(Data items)
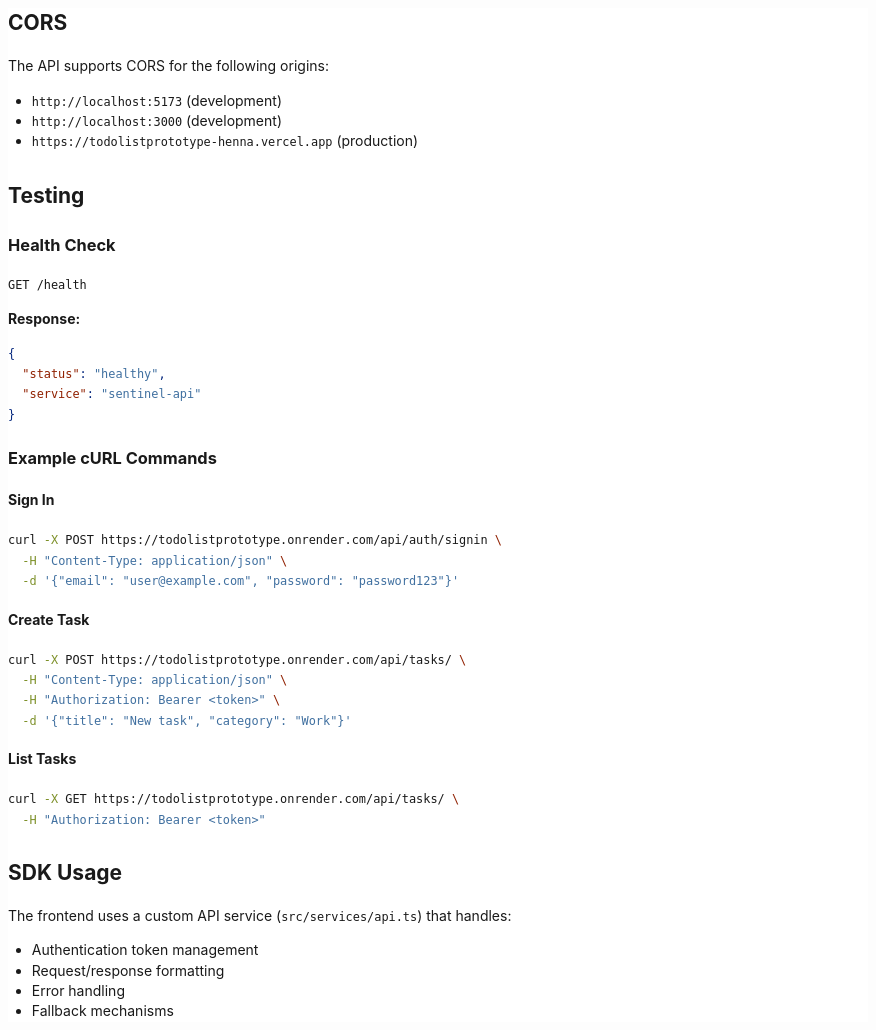 ## CORS

The API supports CORS for the following origins:
- `http://localhost:5173` (development)
- `http://localhost:3000` (development)
- `https://todolistprototype-henna.vercel.app` (production)

## Testing

### Health Check
```http
GET /health
```

**Response:**
```json
{
  "status": "healthy",
  "service": "sentinel-api"
}
```

### Example cURL Commands

#### Sign In
```bash
curl -X POST https://todolistprototype.onrender.com/api/auth/signin \
  -H "Content-Type: application/json" \
  -d '{"email": "user@example.com", "password": "password123"}'
```

#### Create Task
```bash
curl -X POST https://todolistprototype.onrender.com/api/tasks/ \
  -H "Content-Type: application/json" \
  -H "Authorization: Bearer <token>" \
  -d '{"title": "New task", "category": "Work"}'
```

#### List Tasks
```bash
curl -X GET https://todolistprototype.onrender.com/api/tasks/ \
  -H "Authorization: Bearer <token>"
```

## SDK Usage

The frontend uses a custom API service (`src/services/api.ts`) that handles:
- Authentication token management
- Request/response formatting
- Error handling
- Fallback mechanisms

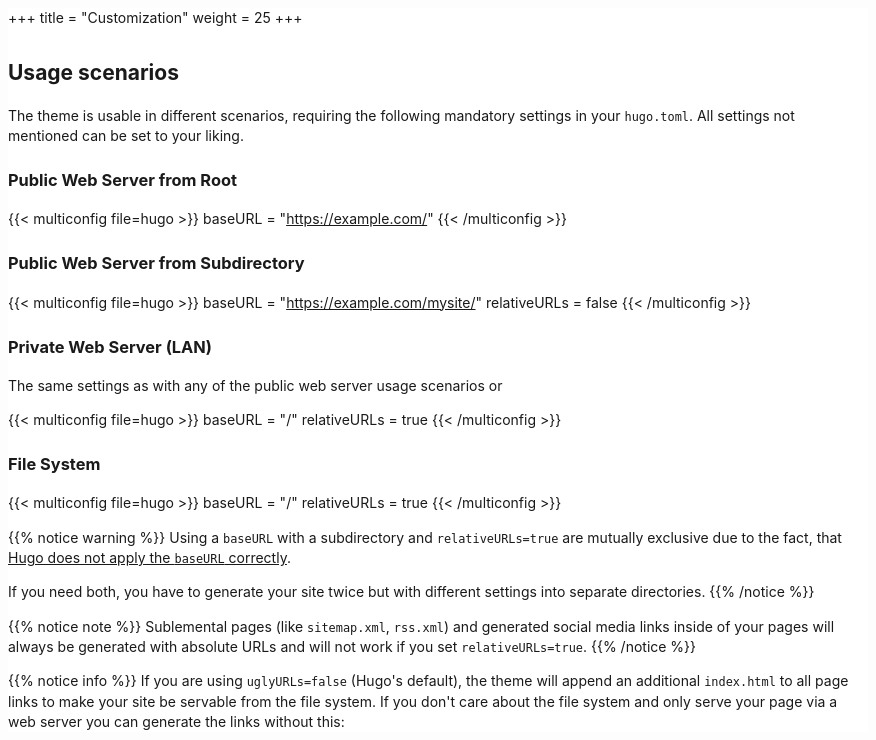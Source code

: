 +++
title = "Customization"
weight = 25
+++

## Usage scenarios

The theme is usable in different scenarios, requiring the following mandatory settings in your `hugo.toml`. All settings not mentioned can be set to your liking.

### Public Web Server from Root

{{< multiconfig file=hugo >}}
baseURL = "https://example.com/"
{{< /multiconfig >}}

### Public Web Server from Subdirectory

{{< multiconfig file=hugo >}}
baseURL = "https://example.com/mysite/"
relativeURLs = false
{{< /multiconfig >}}

### Private Web Server (LAN)

The same settings as with any of the public web server usage scenarios or

{{< multiconfig file=hugo >}}
baseURL = "/"
relativeURLs = true
{{< /multiconfig >}}

### File System

{{< multiconfig file=hugo >}}
baseURL = "/"
relativeURLs = true
{{< /multiconfig >}}

{{% notice warning %}}
Using a `baseURL` with a subdirectory and `relativeURLs=true` are mutually exclusive due to the fact, that [Hugo does not apply the `baseURL` correctly](https://github.com/gohugoio/hugo/issues/12130).

If you need both, you have to generate your site twice but with different settings into separate directories.
{{% /notice %}}

{{% notice note %}}
Sublemental pages (like `sitemap.xml`, `rss.xml`) and generated social media links inside of your pages will always be generated with absolute URLs and will not work if you set `relativeURLs=true`.
{{% /notice %}}

{{% notice info %}}
If you are using `uglyURLs=false` (Hugo's default), the theme will append an additional `index.html` to all page links to make your site be servable from the file system. If you don't care about the file system and only serve your page via a web server you can generate the links without this:
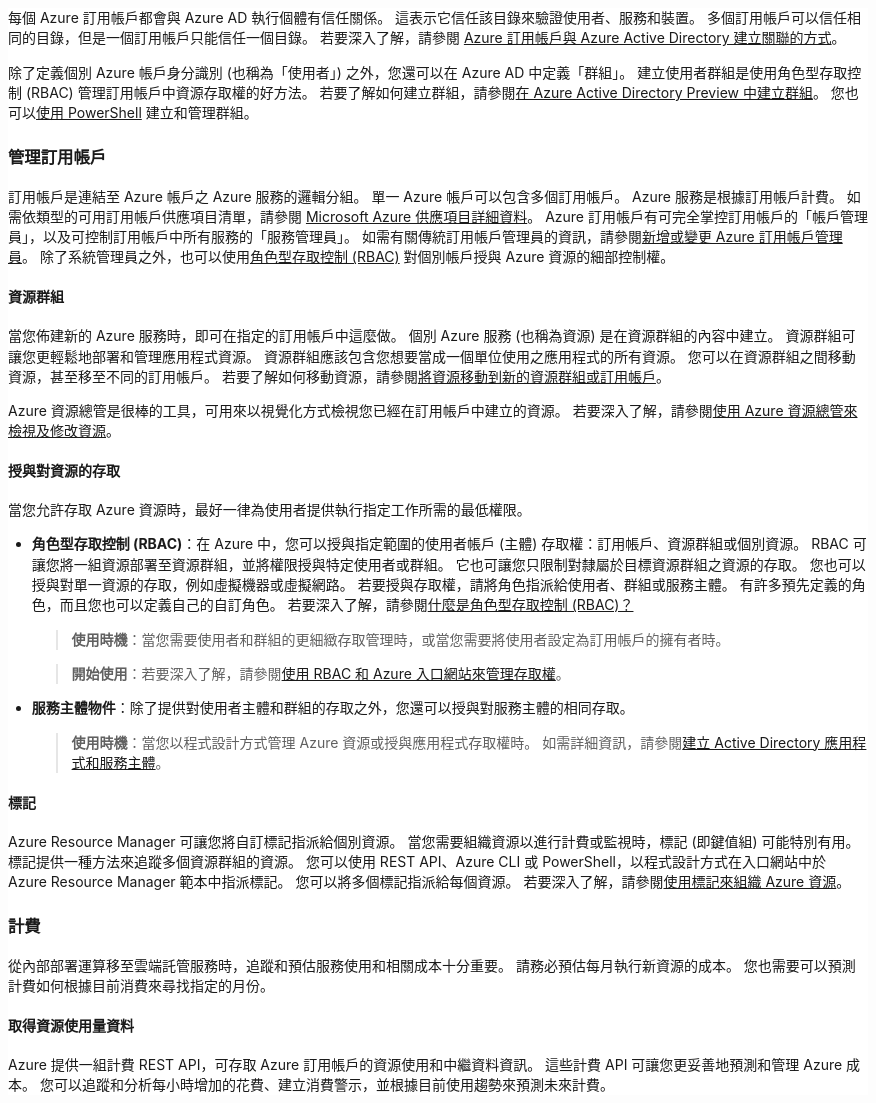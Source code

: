 每個 Azure 訂用帳戶都會與 Azure AD 執行個體有信任關係。 這表示它信任該目錄來驗證使用者、服務和裝置。 多個訂用帳戶可以信任相同的目錄，但是一個訂用帳戶只能信任一個目錄。 若要深入了解，請參閱 [Azure 訂用帳戶與 Azure Active Directory 建立關聯的方式](../../active-directory/fundamentals/active-directory-how-subscriptions-associated-directory.md)。

除了定義個別 Azure 帳戶身分識別 (也稱為「使用者」) 之外，您還可以在 Azure AD 中定義「群組」。 建立使用者群組是使用角色型存取控制 (RBAC) 管理訂用帳戶中資源存取權的好方法。 若要了解如何建立群組，請參閱[在 Azure Active Directory Preview 中建立群組](../../active-directory/fundamentals/active-directory-groups-create-azure-portal.md)。 您也可以[使用 PowerShell](../../active-directory/users-groups-roles/groups-settings-v2-cmdlets.md) 建立和管理群組。

### <a name="manage-your-subscriptions"></a>管理訂用帳戶

訂用帳戶是連結至 Azure 帳戶之 Azure 服務的邏輯分組。 單一 Azure 帳戶可以包含多個訂用帳戶。 Azure 服務是根據訂用帳戶計費。 如需依類型的可用訂用帳戶供應項目清單，請參閱 [Microsoft Azure 供應項目詳細資料](https://azure.microsoft.com/support/legal/offer-details/)。 Azure 訂用帳戶有可完全掌控訂用帳戶的「帳戶管理員」，以及可控制訂用帳戶中所有服務的「服務管理員」。 如需有關傳統訂用帳戶管理員的資訊，請參閱[新增或變更 Azure 訂用帳戶管理員](../../billing/billing-add-change-azure-subscription-administrator.md)。 除了系統管理員之外，也可以使用[角色型存取控制 (RBAC)](../../role-based-access-control/overview.md) 對個別帳戶授與 Azure 資源的細部控制權。

#### <a name="resource-groups"></a>資源群組

當您佈建新的 Azure 服務時，即可在指定的訂用帳戶中這麼做。 個別 Azure 服務 (也稱為資源) 是在資源群組的內容中建立。 資源群組可讓您更輕鬆地部署和管理應用程式資源。 資源群組應該包含您想要當成一個單位使用之應用程式的所有資源。 您可以在資源群組之間移動資源，甚至移至不同的訂用帳戶。 若要了解如何移動資源，請參閱[將資源移動到新的資源群組或訂用帳戶](../../resource-group-move-resources.md)。

Azure 資源總管是很棒的工具，可用來以視覺化方式檢視您已經在訂用帳戶中建立的資源。 若要深入了解，請參閱[使用 Azure 資源總管來檢視及修改資源](../../resource-manager-resource-explorer.md)。

#### <a name="grant-access-to-resources"></a>授與對資源的存取

當您允許存取 Azure 資源時，最好一律為使用者提供執行指定工作所需的最低權限。

-   **角色型存取控制 (RBAC)**：在 Azure 中，您可以授與指定範圍的使用者帳戶 (主體) 存取權：訂用帳戶、資源群組或個別資源。 RBAC 可讓您將一組資源部署至資源群組，並將權限授與特定使用者或群組。 它也可讓您只限制對隸屬於目標資源群組之資源的存取。 您也可以授與對單一資源的存取，例如虛擬機器或虛擬網路。 若要授與存取權，請將角色指派給使用者、群組或服務主體。 有許多預先定義的角色，而且您也可以定義自己的自訂角色。 若要深入了解，請參閱[什麼是角色型存取控制 (RBAC)？](../../role-based-access-control/overview.md)

    >**使用時機**：當您需要使用者和群組的更細緻存取管理時，或當您需要將使用者設定為訂用帳戶的擁有者時。

    >**開始使用**：若要深入了解，請參閱[使用 RBAC 和 Azure 入口網站來管理存取權](../../role-based-access-control/role-assignments-portal.md)。

-   **服務主體物件**：除了提供對使用者主體和群組的存取之外，您還可以授與對服務主體的相同存取。

    > **使用時機**：當您以程式設計方式管理 Azure 資源或授與應用程式存取權時。 如需詳細資訊，請參閱[建立 Active Directory 應用程式和服務主體](../../resource-group-create-service-principal-portal.md)。

#### <a name="tags"></a>標記

Azure Resource Manager 可讓您將自訂標記指派給個別資源。 當您需要組織資源以進行計費或監視時，標記 (即鍵值組) 可能特別有用。 標記提供一種方法來追蹤多個資源群組的資源。 您可以使用 REST API、Azure CLI 或 PowerShell，以程式設計方式在入口網站中於 Azure Resource Manager 範本中指派標記。 您可以將多個標記指派給每個資源。 若要深入了解，請參閱[使用標記來組織 Azure 資源](../../resource-group-using-tags.md)。

### <a name="billing"></a>計費

從內部部署運算移至雲端託管服務時，追蹤和預估服務使用和相關成本十分重要。 請務必預估每月執行新資源的成本。 您也需要可以預測計費如何根據目前消費來尋找指定的月份。

#### <a name="get-resource-usage-data"></a>取得資源使用量資料

Azure 提供一組計費 REST API，可存取 Azure 訂用帳戶的資源使用和中繼資料資訊。 這些計費 API 可讓您更妥善地預測和管理 Azure 成本。 您可以追蹤和分析每小時增加的花費、建立消費警示，並根據目前使用趨勢來預測未來計費。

> _Required work_
Transcribe the records above exactly, skipping pictures.

> _Your solution_
 ## CORS

The API supports CORS for the following origins:
- `http://localhost:5173` (development)
- `http://localhost:3000` (development)
- `https://todolistprototype-henna.vercel.app` (production)

## Testing

### Health Check
```http
GET /health
```

**Response:**
```json
{
  "status": "healthy",
  "service": "sentinel-api"
}
```

### Example cURL Commands

#### Sign In
```bash
curl -X POST https://todolistprototype.onrender.com/api/auth/signin \
  -H "Content-Type: application/json" \
  -d '{"email": "user@example.com", "password": "password123"}'
```

#### Create Task
```bash
curl -X POST https://todolistprototype.onrender.com/api/tasks/ \
  -H "Content-Type: application/json" \
  -H "Authorization: Bearer <token>" \
  -d '{"title": "New task", "category": "Work"}'
```

#### List Tasks
```bash
curl -X GET https://todolistprototype.onrender.com/api/tasks/ \
  -H "Authorization: Bearer <token>"
```

## SDK Usage

The frontend uses a custom API service (`src/services/api.ts`) that handles:
- Authentication token management
- Request/response formatting
- Error handling
- Fallback mechanisms

Source code

: +++
title = "Customization"
weight = 25
+++

## Usage scenarios

The theme is usable in different scenarios, requiring the following mandatory settings in your `hugo.toml`. All settings not mentioned can be set to your liking.

### Public Web Server from Root

{{< multiconfig file=hugo >}}
baseURL = "https://example.com/"
{{< /multiconfig >}}

### Public Web Server from Subdirectory

{{< multiconfig file=hugo >}}
baseURL = "https://example.com/mysite/"
relativeURLs = false
{{< /multiconfig >}}

### Private Web Server (LAN)

The same settings as with any of the public web server usage scenarios or

{{< multiconfig file=hugo >}}
baseURL = "/"
relativeURLs = true
{{< /multiconfig >}}

### File System

{{< multiconfig file=hugo >}}
baseURL = "/"
relativeURLs = true
{{< /multiconfig >}}

{{% notice warning %}}
Using a `baseURL` with a subdirectory and `relativeURLs=true` are mutually exclusive due to the fact, that [Hugo does not apply the `baseURL` correctly](https://github.com/gohugoio/hugo/issues/12130).

If you need both, you have to generate your site twice but with different settings into separate directories.
{{% /notice %}}

{{% notice note %}}
Sublemental pages (like `sitemap.xml`, `rss.xml`) and generated social media links inside of your pages will always be generated with absolute URLs and will not work if you set `relativeURLs=true`.
{{% /notice %}}

{{% notice info %}}
If you are using `uglyURLs=false` (Hugo's default), the theme will append an additional `index.html` to all page links to make your site be servable from the file system. If you don't care about the file system and only serve your page via a web server you can generate the links without this:
Source code

: 每個 Azure 訂用帳戶都會與 Azure AD 執行個體有信任關係。 這表示它信任該目錄來驗證使用者、服務和裝置。 多個訂用帳戶可以信任相同的目錄，但是一個訂用帳戶只能信任一個目錄。 若要深入了解，請參閱 [Azure 訂用帳戶與 Azure Active Directory 建立關聯的方式](../../active-directory/fundamentals/active-directory-how-subscriptions-associated-directory.md)。

除了定義個別 Azure 帳戶身分識別 (也稱為「使用者」) 之外，您還可以在 Azure AD 中定義「群組」。 建立使用者群組是使用角色型存取控制 (RBAC) 管理訂用帳戶中資源存取權的好方法。 若要了解如何建立群組，請參閱[在 Azure Active Directory Preview 中建立群組](../../active-directory/fundamentals/active-directory-groups-create-azure-portal.md)。 您也可以[使用 PowerShell](../../active-directory/users-groups-roles/groups-settings-v2-cmdlets.md) 建立和管理群組。

### <a name="manage-your-subscriptions"></a>管理訂用帳戶

訂用帳戶是連結至 Azure 帳戶之 Azure 服務的邏輯分組。 單一 Azure 帳戶可以包含多個訂用帳戶。 Azure 服務是根據訂用帳戶計費。 如需依類型的可用訂用帳戶供應項目清單，請參閱 [Microsoft Azure 供應項目詳細資料](https://azure.microsoft.com/support/legal/offer-details/)。 Azure 訂用帳戶有可完全掌控訂用帳戶的「帳戶管理員」，以及可控制訂用帳戶中所有服務的「服務管理員」。 如需有關傳統訂用帳戶管理員的資訊，請參閱[新增或變更 Azure 訂用帳戶管理員](../../billing/billing-add-change-azure-subscription-administrator.md)。 除了系統管理員之外，也可以使用[角色型存取控制 (RBAC)](../../role-based-access-control/overview.md) 對個別帳戶授與 Azure 資源的細部控制權。

#### <a name="resource-groups"></a>資源群組

當您佈建新的 Azure 服務時，即可在指定的訂用帳戶中這麼做。 個別 Azure 服務 (也稱為資源) 是在資源群組的內容中建立。 資源群組可讓您更輕鬆地部署和管理應用程式資源。 資源群組應該包含您想要當成一個單位使用之應用程式的所有資源。 您可以在資源群組之間移動資源，甚至移至不同的訂用帳戶。 若要了解如何移動資源，請參閱[將資源移動到新的資源群組或訂用帳戶](../../resource-group-move-resources.md)。

Azure 資源總管是很棒的工具，可用來以視覺化方式檢視您已經在訂用帳戶中建立的資源。 若要深入了解，請參閱[使用 Azure 資源總管來檢視及修改資源](../../resource-manager-resource-explorer.md)。

#### <a name="grant-access-to-resources"></a>授與對資源的存取

當您允許存取 Azure 資源時，最好一律為使用者提供執行指定工作所需的最低權限。

-   **角色型存取控制 (RBAC)**：在 Azure 中，您可以授與指定範圍的使用者帳戶 (主體) 存取權：訂用帳戶、資源群組或個別資源。 RBAC 可讓您將一組資源部署至資源群組，並將權限授與特定使用者或群組。 它也可讓您只限制對隸屬於目標資源群組之資源的存取。 您也可以授與對單一資源的存取，例如虛擬機器或虛擬網路。 若要授與存取權，請將角色指派給使用者、群組或服務主體。 有許多預先定義的角色，而且您也可以定義自己的自訂角色。 若要深入了解，請參閱[什麼是角色型存取控制 (RBAC)？](../../role-based-access-control/overview.md)

    >**使用時機**：當您需要使用者和群組的更細緻存取管理時，或當您需要將使用者設定為訂用帳戶的擁有者時。

    >**開始使用**：若要深入了解，請參閱[使用 RBAC 和 Azure 入口網站來管理存取權](../../role-based-access-control/role-assignments-portal.md)。

-   **服務主體物件**：除了提供對使用者主體和群組的存取之外，您還可以授與對服務主體的相同存取。

    > **使用時機**：當您以程式設計方式管理 Azure 資源或授與應用程式存取權時。 如需詳細資訊，請參閱[建立 Active Directory 應用程式和服務主體](../../resource-group-create-service-principal-portal.md)。

#### <a name="tags"></a>標記

Azure Resource Manager 可讓您將自訂標記指派給個別資源。 當您需要組織資源以進行計費或監視時，標記 (即鍵值組) 可能特別有用。 標記提供一種方法來追蹤多個資源群組的資源。 您可以使用 REST API、Azure CLI 或 PowerShell，以程式設計方式在入口網站中於 Azure Resource Manager 範本中指派標記。 您可以將多個標記指派給每個資源。 若要深入了解，請參閱[使用標記來組織 Azure 資源](../../resource-group-using-tags.md)。

### <a name="billing"></a>計費

從內部部署運算移至雲端託管服務時，追蹤和預估服務使用和相關成本十分重要。 請務必預估每月執行新資源的成本。 您也需要可以預測計費如何根據目前消費來尋找指定的月份。

#### <a name="get-resource-usage-data"></a>取得資源使用量資料

Azure 提供一組計費 REST API，可存取 Azure 訂用帳戶的資源使用和中繼資料資訊。 這些計費 API 可讓您更妥善地預測和管理 Azure 成本。 您可以追蹤和分析每小時增加的花費、建立消費警示，並根據目前使用趨勢來預測未來計費。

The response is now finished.